EXERCISE GOAL —
Set out the records again, keeping every word as it is.

Saved entries
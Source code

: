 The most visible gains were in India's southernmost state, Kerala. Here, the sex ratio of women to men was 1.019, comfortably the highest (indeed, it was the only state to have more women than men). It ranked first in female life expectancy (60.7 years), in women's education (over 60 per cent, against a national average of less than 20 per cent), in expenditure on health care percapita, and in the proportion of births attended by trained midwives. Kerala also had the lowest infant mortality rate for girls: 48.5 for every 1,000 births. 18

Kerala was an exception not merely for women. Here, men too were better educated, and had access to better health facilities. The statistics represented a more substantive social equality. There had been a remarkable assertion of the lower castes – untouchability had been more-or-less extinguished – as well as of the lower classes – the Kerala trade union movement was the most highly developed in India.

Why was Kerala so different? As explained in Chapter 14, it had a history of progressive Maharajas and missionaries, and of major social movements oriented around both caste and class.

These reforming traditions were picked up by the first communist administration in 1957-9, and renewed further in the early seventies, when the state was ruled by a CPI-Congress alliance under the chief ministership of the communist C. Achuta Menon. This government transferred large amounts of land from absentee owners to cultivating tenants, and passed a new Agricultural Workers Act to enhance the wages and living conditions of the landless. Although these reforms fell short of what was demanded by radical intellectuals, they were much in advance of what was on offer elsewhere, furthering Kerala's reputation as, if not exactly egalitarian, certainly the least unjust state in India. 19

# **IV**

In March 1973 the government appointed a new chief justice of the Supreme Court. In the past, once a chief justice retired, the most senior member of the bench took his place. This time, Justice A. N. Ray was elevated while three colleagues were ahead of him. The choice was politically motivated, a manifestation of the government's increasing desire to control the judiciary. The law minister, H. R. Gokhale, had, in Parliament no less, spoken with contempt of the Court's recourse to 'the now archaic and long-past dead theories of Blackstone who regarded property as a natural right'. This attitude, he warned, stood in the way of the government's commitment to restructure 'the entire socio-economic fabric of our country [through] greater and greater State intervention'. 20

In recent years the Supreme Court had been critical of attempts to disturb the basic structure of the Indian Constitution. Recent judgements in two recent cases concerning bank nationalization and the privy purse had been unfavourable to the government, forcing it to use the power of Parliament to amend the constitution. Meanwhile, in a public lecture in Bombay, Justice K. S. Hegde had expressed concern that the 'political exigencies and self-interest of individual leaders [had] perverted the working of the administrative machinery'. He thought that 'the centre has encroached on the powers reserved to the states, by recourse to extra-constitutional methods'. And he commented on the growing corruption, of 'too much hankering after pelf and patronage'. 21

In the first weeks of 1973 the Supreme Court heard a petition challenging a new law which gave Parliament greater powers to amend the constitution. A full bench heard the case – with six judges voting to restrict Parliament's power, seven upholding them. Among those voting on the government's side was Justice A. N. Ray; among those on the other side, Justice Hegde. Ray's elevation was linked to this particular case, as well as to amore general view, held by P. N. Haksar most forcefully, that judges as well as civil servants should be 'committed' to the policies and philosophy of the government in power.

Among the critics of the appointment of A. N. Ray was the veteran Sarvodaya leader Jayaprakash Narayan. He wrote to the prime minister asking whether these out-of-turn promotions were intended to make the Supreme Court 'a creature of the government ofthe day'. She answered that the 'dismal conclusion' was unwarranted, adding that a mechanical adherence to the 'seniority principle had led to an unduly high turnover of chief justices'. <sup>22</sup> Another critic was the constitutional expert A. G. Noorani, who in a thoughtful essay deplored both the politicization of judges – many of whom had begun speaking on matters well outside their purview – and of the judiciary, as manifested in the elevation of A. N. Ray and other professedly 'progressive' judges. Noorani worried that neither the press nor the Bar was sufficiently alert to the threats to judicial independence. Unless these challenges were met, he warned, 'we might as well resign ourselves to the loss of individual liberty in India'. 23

YOUR RESPONSE —
Source code

: The most visible gains were in India's southernmost state, Kerala. Here, the sex ratio of women to men was 1.019, comfortably the highest (indeed, it was the only state to have more women than men). It ranked first in female life expectancy (60.7 years), in women's education (over 60 per cent, against a national average of less than 20 per cent), in expenditure on health care percapita, and in the proportion of births attended by trained midwives. Kerala also had the lowest infant mortality rate for girls: 48.5 for every 1,000 births. 18

Kerala was an exception not merely for women. Here, men too were better educated, and had access to better health facilities. The statistics represented a more substantive social equality. There had been a remarkable assertion of the lower castes – untouchability had been more-or-less extinguished – as well as of the lower classes – the Kerala trade union movement was the most highly developed in India.

Why was Kerala so different? As explained in Chapter 14, it had a history of progressive Maharajas and missionaries, and of major social movements oriented around both caste and class.

These reforming traditions were picked up by the first communist administration in 1957-9, and renewed further in the early seventies, when the state was ruled by a CPI-Congress alliance under the chief ministership of the communist C. Achuta Menon. This government transferred large amounts of land from absentee owners to cultivating tenants, and passed a new Agricultural Workers Act to enhance the wages and living conditions of the landless. Although these reforms fell short of what was demanded by radical intellectuals, they were much in advance of what was on offer elsewhere, furthering Kerala's reputation as, if not exactly egalitarian, certainly the least unjust state in India. 19

# **IV**

In March 1973 the government appointed a new chief justice of the Supreme Court. In the past, once a chief justice retired, the most senior member of the bench took his place. This time, Justice A. N. Ray was elevated while three colleagues were ahead of him. The choice was politically motivated, a manifestation of the government's increasing desire to control the judiciary. The law minister, H. R. Gokhale, had, in Parliament no less, spoken with contempt of the Court's recourse to 'the now archaic and long-past dead theories of Blackstone who regarded property as a natural right'. This attitude, he warned, stood in the way of the government's commitment to restructure 'the entire socio-economic fabric of our country [through] greater and greater State intervention'. 20

In recent years the Supreme Court had been critical of attempts to disturb the basic structure of the Indian Constitution. Recent judgements in two recent cases concerning bank nationalization and the privy purse had been unfavourable to the government, forcing it to use the power of Parliament to amend the constitution. Meanwhile, in a public lecture in Bombay, Justice K. S. Hegde had expressed concern that the 'political exigencies and self-interest of individual leaders [had] perverted the working of the administrative machinery'. He thought that 'the centre has encroached on the powers reserved to the states, by recourse to extra-constitutional methods'. And he commented on the growing corruption, of 'too much hankering after pelf and patronage'. 21

In the first weeks of 1973 the Supreme Court heard a petition challenging a new law which gave Parliament greater powers to amend the constitution. A full bench heard the case – with six judges voting to restrict Parliament's power, seven upholding them. Among those voting on the government's side was Justice A. N. Ray; among those on the other side, Justice Hegde. Ray's elevation was linked to this particular case, as well as to amore general view, held by P. N. Haksar most forcefully, that judges as well as civil servants should be 'committed' to the policies and philosophy of the government in power.

Among the critics of the appointment of A. N. Ray was the veteran Sarvodaya leader Jayaprakash Narayan. He wrote to the prime minister asking whether these out-of-turn promotions were intended to make the Supreme Court 'a creature of the government ofthe day'. She answered that the 'dismal conclusion' was unwarranted, adding that a mechanical adherence to the 'seniority principle had led to an unduly high turnover of chief justices'. <sup>22</sup> Another critic was the constitutional expert A. G. Noorani, who in a thoughtful essay deplored both the politicization of judges – many of whom had begun speaking on matters well outside their purview – and of the judiciary, as manifested in the elevation of A. N. Ray and other professedly 'progressive' judges. Noorani worried that neither the press nor the Bar was sufficiently alert to the threats to judicial independence. Unless these challenges were met, he warned, 'we might as well resign ourselves to the loss of individual liberty in India'. 23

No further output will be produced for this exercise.